In Greece, people in the agrarian sector prepare traditionally unpasteurized dairy foods and containing live cultures of Lactobacillus, Bifidobacterium, or other probiotic microorganisms.

Knowledge on the nutritional habits of a population is important. Children are ingesting milk and dairy products more commonly than the adult population. In this vein, their intestine is expected to be colonized by probiotics, such as Lactobacillus paracasei, Lactobacillus delbrueckii lactis, Lactobacillus lactis lactis, Leuconostoc, and Bifidobacterium (10%). These species are sparsely found (5%) in an old person's microflora (29).
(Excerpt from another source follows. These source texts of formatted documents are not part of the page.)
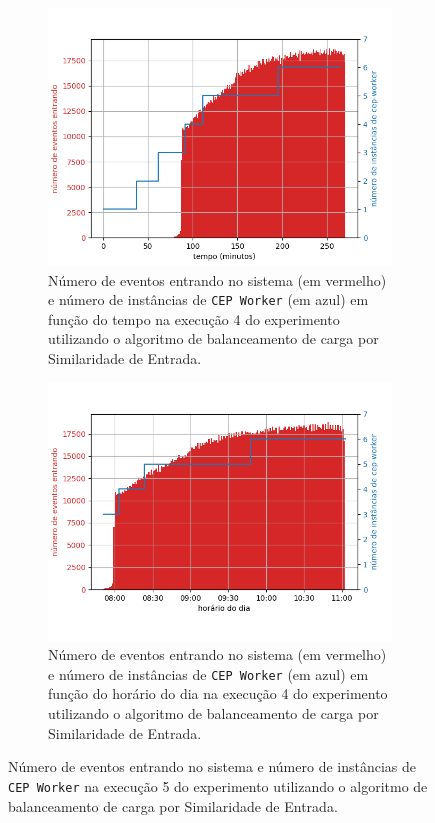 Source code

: \begin{figure}[h]
\centering
\begin{subfigure}{0.9\textwidth}
\centering
\includegraphics[width=\textwidth]{figuras/graphics/carga_e_workers_total9-dez-is.png}
\caption{Número de eventos entrando no sistema (em vermelho) e número de instâncias de \texttt{CEP Worker} (em azul) em função do tempo na execução 4 do experimento utilizando o algoritmo de balanceamento de carga por Similaridade de Entrada.}
\label{fig:workers_and_load_total-9-dez-is}
\end{subfigure}%

\begin{subfigure}{\textwidth}
\centering
\includegraphics[width=\textwidth]{figuras/graphics/carga_e_workers_horario9-dez-is.png}
\caption{Número de eventos entrando no sistema (em vermelho) e número de instâncias de \texttt{CEP Worker} (em azul) em função do horário do dia na execução 4 do experimento utilizando o algoritmo de balanceamento de carga por Similaridade de Entrada.}
\label{fig:workers_and_load_SPtrans-9-dez-is}
\end{subfigure}%
\caption{Número de eventos entrando no sistema e número de instâncias de \texttt{CEP Worker} na execução 5 do experimento utilizando o algoritmo de balanceamento de carga por Similaridade de Entrada.}
\end{figure}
It should be noted that old people have particular alimentary and are consuming often fermented traditional foods. Their intestine is colonized by bacterial strains used classically in traditional food preparations (30).
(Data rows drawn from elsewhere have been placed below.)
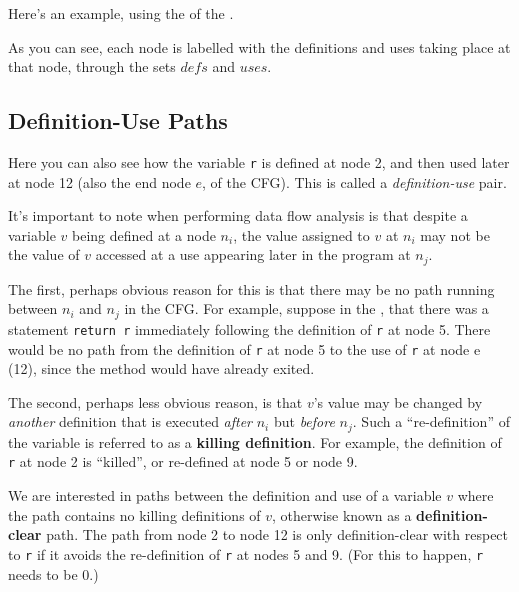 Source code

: Here's an example, using the \signmethod of the \signutilsclass.

As you can see, each node is labelled with the definitions and uses taking place
at that node, through the sets $\mathit{defs}$ and $\mathit{uses}$.


\subsection{Definition-Use Paths}


Here you can also see how the variable {\tt r} is defined at node 2, and then used
later at node 12 (also the end node $e$, of the CFG). This is called a {\it
definition-use} pair.


It's important to note when performing data flow analysis is that despite a
variable $v$ being defined at a node $n_i$, the value assigned to $v$ at $n_i$
may not be the value of $v$ accessed at a use appearing later in the program at
$n_j$.

The first, perhaps obvious reason for this is that there may be no path running
between $n_i$ and $n_j$ in the CFG. For example, suppose in the \signmethod,
that there was a statement {\tt return r} immediately following the definition
of {\tt r} at node 5. There would be no path from the definition of {\tt r} at
node 5 to the use of {\tt r} at node e (12), since the method would have already
exited.


The second, perhaps less obvious reason, is that $v$'s value may be changed by
{\it another} definition that is executed {\it after} $n_i$ but {\it before}
$n_j$. Such a ``re-definition'' of the variable is referred to as a {\bf killing
definition}. For example, the definition of {\tt r} at node 2 is ``killed'', or
re-defined at node 5 or node 9. 


We are interested in paths between the definition and use of a variable $v$
where the path contains no killing definitions of $v$, otherwise known as a {\bf
definition-clear} path. The path from node 2 to node 12 is only definition-clear
with respect to {\tt r} if it avoids the re-definition of {\tt r} at nodes 5 and
9. (For this to happen, {\tt r} needs to be 0.)

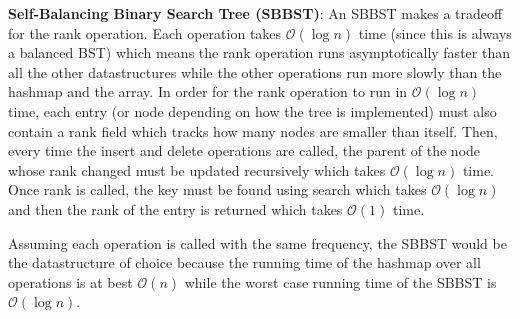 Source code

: \textbf{Self-Balancing Binary Search Tree (SBBST)}:
An SBBST makes a tradeoff for the rank operation. Each operation takes $\mathcal{O}(\log{n})$ time (since this is always a balanced BST) which means the rank operation runs asymptotically faster than all the other datastructures while the other operations run more slowly than the hashmap and the array. In order for the rank operation to run in $\mathcal{O}(\log{n})$ time, each entry (or node depending on how the tree is implemented) must also contain a rank field which tracks how many nodes are smaller than itself. Then, every time the insert and delete operations are called, the parent of the node whose rank changed must be updated recursively which takes $\mathcal{O}(\log{n})$ time. Once rank is called, the key must be found using search which takes $\mathcal{O}(\log{n})$ and then the rank of the entry is returned which takes $\mathcal{O}(1)$ time.

Assuming each operation is called with the same frequency, the SBBST would be the datastructure of choice because the running time of the hashmap over all operations is at best $\mathcal{O}(n)$ while the worst case running time of the SBBST is $\mathcal{O}(\log{n})$.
Healthy subjects in all ages are harboring a predominant lactoflora (100%). Qualitative and quantitative differences are observed with increasing age (12, 18). During aging, Lactobacillus biotypes and numbers seem to be constant (31).

Environment, Stress, Antibiotics, and Other Factors Altering the Intestinal Microbiota

Furthermore, extended isolation of a person, as in the case of a long space flight or special trainings, modifies the intestinal microbiota (32). It is also extensively discussed that stress influences the gut microbiota. Putrefactive bacteria increase Clostridium perfringens in numbers in this last case (33).

Gut diseases, bacterial or viral diarrheas, pseudomembranous colitis, and antibiotic-associated diarrhea have been cured by the use of pharmaceutical probiotics, such as Saccharomyces boulardii, Lactobacillus casei GG, Lactobacillus acidophilus, and Enterococcus faecium.

Increased numbers of Lactobacillus and/or Enterococcus were observed in the intestine of infants with rotavirus diarrhea (34), as well as inhabitants of the Chernobyl nuclear accident (35).

Missing fecal Lactobacillus is reported in elderly people by some studies (17,18,21). However, it seems that there is a universal scientific agreement on the preponderance of Lactobacillus in all ages (17, 18, 21, 29).

As stated, Lactobacillus is very sensitive to environmental factors, diet, antibiotics, and stress (30).

Overuse of antibiotics in animals could spread antibiotic resistances into dairy products and consumer (30). C. perfringens strains originating from foods developed resistances in various antibiotics ranging from 8% to 49% (30). Resistant C. perfringens strains overwhelm the intestinal flora of an elderly individual (36, 37).

In Greece, multi-resistance in hospitalized patients and outpatients is unregistered (38, 39). It is noteworthy that outpatients had not been treated regularly with antibiotics. In this vein, the observed antibiotic multi-resistance was not expected in outpatients. These acquired resistance patterns may be due to the ingested feed. It is reported that unfortunately in Greece for boosting the quality of animals, antibiotics are placed illegally in their alimentation. In this way, antibiotics could be found at high levels in animal tissues and flesh, as well as in their products consumed by man. Undoubtedly, consumers ingesting such foods will develop antibiotic resistance profiles (30).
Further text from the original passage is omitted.